Aug 17, 2021

Leetcode 98 Validate Binary Search Tree

A valid BST is defined as follows:

The left subtree of a node contains only nodes with keys less than the node’s key.
The right subtree of a node contains only nodes with keys greater than the node’s key.
Both the left and right subtrees must also be binary search trees.





Input: root = [2,1,3]
Output: true





Input: root = [5,1,4,null,null,3,6]
Output: false
Explanation: The root node's value is 5 but its right child's value is 4.

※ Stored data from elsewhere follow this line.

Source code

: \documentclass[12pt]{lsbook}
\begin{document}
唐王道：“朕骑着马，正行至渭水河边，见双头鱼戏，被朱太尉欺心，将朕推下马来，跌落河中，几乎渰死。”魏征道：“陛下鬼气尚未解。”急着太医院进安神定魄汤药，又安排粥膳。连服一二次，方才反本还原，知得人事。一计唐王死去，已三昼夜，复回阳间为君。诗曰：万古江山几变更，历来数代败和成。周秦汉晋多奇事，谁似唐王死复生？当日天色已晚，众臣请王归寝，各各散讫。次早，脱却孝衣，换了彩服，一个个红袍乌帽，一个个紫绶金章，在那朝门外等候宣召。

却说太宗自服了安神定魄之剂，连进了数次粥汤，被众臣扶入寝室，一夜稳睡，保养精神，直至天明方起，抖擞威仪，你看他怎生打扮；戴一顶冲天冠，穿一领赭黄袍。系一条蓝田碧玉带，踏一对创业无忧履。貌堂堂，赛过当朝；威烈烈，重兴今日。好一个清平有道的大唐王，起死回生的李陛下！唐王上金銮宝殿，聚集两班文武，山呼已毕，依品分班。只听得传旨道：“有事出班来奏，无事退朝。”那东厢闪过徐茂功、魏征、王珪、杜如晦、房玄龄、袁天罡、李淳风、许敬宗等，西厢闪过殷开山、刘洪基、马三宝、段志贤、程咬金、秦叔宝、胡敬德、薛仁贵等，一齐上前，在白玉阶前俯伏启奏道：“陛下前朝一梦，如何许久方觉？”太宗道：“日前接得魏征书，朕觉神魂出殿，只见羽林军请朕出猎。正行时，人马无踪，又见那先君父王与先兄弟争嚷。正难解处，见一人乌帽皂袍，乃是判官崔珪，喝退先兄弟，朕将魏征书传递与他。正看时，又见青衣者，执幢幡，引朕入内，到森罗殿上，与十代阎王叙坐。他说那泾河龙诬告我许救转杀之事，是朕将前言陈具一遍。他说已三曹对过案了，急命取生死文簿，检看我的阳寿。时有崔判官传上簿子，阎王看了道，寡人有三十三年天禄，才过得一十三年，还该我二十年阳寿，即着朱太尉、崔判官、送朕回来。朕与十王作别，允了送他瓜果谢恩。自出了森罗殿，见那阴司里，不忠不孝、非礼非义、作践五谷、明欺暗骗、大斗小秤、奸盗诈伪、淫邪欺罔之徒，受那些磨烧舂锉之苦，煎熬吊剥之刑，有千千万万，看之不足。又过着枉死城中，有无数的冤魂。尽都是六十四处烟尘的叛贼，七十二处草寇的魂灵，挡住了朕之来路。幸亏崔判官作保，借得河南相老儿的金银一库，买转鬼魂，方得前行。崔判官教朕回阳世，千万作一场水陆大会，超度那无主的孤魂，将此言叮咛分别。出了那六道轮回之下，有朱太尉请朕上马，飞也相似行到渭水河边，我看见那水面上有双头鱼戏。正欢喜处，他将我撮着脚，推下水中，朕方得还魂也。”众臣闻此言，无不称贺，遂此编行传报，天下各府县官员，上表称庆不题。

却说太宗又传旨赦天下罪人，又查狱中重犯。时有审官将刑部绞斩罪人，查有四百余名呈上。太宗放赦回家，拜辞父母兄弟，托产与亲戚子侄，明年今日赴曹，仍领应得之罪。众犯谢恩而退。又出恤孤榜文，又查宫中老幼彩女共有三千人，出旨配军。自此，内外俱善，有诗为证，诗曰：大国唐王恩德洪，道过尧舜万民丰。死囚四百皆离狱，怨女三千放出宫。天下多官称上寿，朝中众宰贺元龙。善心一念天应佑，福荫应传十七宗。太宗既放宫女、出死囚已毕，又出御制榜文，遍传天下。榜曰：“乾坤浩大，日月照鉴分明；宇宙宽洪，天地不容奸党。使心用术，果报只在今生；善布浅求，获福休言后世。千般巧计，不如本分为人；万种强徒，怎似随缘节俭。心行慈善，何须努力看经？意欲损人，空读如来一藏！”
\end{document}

This question can be solved by Depth First Search and Inorder Traversal.
Use In Order Traversal to re-organize the input and get an inordered list, if the inordered list satisfy the binary serach requirements (in order traversal a binary search tree return a continous increament list) we return True else return Fals

# Definition for a binary tree node.
# class TreeNode:
#     def __init__(self, val=0, left=None, right=None):
#         self.val = val
#         self.left = left
#         self.right = right
class Solution:
    def isValidBST(self, root: TreeNode) -> bool:
            if not root:
                return True

            def inOrder(root, order):
                if root is None:
                    return
                inOrder(root.left, order)
                order.append(root.val)
                inOrder(root.right, order)

            order = []
            inOrder(root, order)
            for i in range(1, len(order)):
                if order[i] <= order[i-1]:
                    return False
            return True